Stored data
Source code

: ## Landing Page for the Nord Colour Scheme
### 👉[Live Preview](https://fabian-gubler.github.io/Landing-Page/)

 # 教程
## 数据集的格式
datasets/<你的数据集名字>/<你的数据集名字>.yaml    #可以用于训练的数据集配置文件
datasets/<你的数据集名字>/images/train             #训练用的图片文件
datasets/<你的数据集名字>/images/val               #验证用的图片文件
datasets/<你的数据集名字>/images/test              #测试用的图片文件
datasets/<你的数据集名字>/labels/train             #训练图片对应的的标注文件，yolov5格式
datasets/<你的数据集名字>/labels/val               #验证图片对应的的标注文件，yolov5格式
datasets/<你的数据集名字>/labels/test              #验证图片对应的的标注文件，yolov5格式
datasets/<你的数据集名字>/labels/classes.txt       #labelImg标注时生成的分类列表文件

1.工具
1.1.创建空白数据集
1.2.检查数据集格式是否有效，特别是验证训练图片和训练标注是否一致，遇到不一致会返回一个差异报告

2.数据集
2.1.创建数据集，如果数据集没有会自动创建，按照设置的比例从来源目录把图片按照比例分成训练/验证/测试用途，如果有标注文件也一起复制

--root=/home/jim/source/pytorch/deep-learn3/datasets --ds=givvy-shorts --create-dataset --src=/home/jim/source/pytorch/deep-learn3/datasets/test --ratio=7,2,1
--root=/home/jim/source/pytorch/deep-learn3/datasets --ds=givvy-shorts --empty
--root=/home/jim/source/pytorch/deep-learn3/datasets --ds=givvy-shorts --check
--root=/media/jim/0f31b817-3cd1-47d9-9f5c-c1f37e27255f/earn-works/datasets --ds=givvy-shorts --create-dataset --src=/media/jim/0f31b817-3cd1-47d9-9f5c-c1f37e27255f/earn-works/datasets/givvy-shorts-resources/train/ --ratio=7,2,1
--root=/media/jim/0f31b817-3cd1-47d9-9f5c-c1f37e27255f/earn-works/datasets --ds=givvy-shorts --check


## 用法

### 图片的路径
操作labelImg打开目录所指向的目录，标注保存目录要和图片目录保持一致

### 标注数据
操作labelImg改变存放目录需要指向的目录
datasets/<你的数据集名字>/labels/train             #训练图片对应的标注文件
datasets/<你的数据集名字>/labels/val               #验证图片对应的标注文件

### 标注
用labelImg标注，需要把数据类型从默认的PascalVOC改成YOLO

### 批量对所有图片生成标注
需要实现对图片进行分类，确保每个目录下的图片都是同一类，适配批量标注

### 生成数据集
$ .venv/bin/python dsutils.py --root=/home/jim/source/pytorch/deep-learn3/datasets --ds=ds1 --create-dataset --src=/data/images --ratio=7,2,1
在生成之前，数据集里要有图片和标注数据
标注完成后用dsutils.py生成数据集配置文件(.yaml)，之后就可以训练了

### EXERCISE INSTRUCTIONS:
An unaltered transcription of all the data above is needed.

### TASK SOLUTION:
Source code

: ## Landing Page for the Nord Colour Scheme
### 👉[Live Preview](https://fabian-gubler.github.io/Landing-Page/)

 # 教程
## 数据集的格式
datasets/<你的数据集名字>/<你的数据集名字>.yaml    #可以用于训练的数据集配置文件
datasets/<你的数据集名字>/images/train             #训练用的图片文件
datasets/<你的数据集名字>/images/val               #验证用的图片文件
datasets/<你的数据集名字>/images/test              #测试用的图片文件
datasets/<你的数据集名字>/labels/train             #训练图片对应的的标注文件，yolov5格式
datasets/<你的数据集名字>/labels/val               #验证图片对应的的标注文件，yolov5格式
datasets/<你的数据集名字>/labels/test              #验证图片对应的的标注文件，yolov5格式
datasets/<你的数据集名字>/labels/classes.txt       #labelImg标注时生成的分类列表文件

1.工具
1.1.创建空白数据集
1.2.检查数据集格式是否有效，特别是验证训练图片和训练标注是否一致，遇到不一致会返回一个差异报告

2.数据集
2.1.创建数据集，如果数据集没有会自动创建，按照设置的比例从来源目录把图片按照比例分成训练/验证/测试用途，如果有标注文件也一起复制

--root=/home/jim/source/pytorch/deep-learn3/datasets --ds=givvy-shorts --create-dataset --src=/home/jim/source/pytorch/deep-learn3/datasets/test --ratio=7,2,1
--root=/home/jim/source/pytorch/deep-learn3/datasets --ds=givvy-shorts --empty
--root=/home/jim/source/pytorch/deep-learn3/datasets --ds=givvy-shorts --check
--root=/media/jim/0f31b817-3cd1-47d9-9f5c-c1f37e27255f/earn-works/datasets --ds=givvy-shorts --create-dataset --src=/media/jim/0f31b817-3cd1-47d9-9f5c-c1f37e27255f/earn-works/datasets/givvy-shorts-resources/train/ --ratio=7,2,1
--root=/media/jim/0f31b817-3cd1-47d9-9f5c-c1f37e27255f/earn-works/datasets --ds=givvy-shorts --check


## 用法

### 图片的路径
操作labelImg打开目录所指向的目录，标注保存目录要和图片目录保持一致

### 标注数据
操作labelImg改变存放目录需要指向的目录
datasets/<你的数据集名字>/labels/train             #训练图片对应的标注文件
datasets/<你的数据集名字>/labels/val               #验证图片对应的标注文件

### 标注
用labelImg标注，需要把数据类型从默认的PascalVOC改成YOLO

### 批量对所有图片生成标注
需要实现对图片进行分类，确保每个目录下的图片都是同一类，适配批量标注

### 生成数据集
$ .venv/bin/python dsutils.py --root=/home/jim/source/pytorch/deep-learn3/datasets --ds=ds1 --create-dataset --src=/data/images --ratio=7,2,1
在生成之前，数据集里要有图片和标注数据
标注完成后用dsutils.py生成数据集配置文件(.yaml)，之后就可以训练了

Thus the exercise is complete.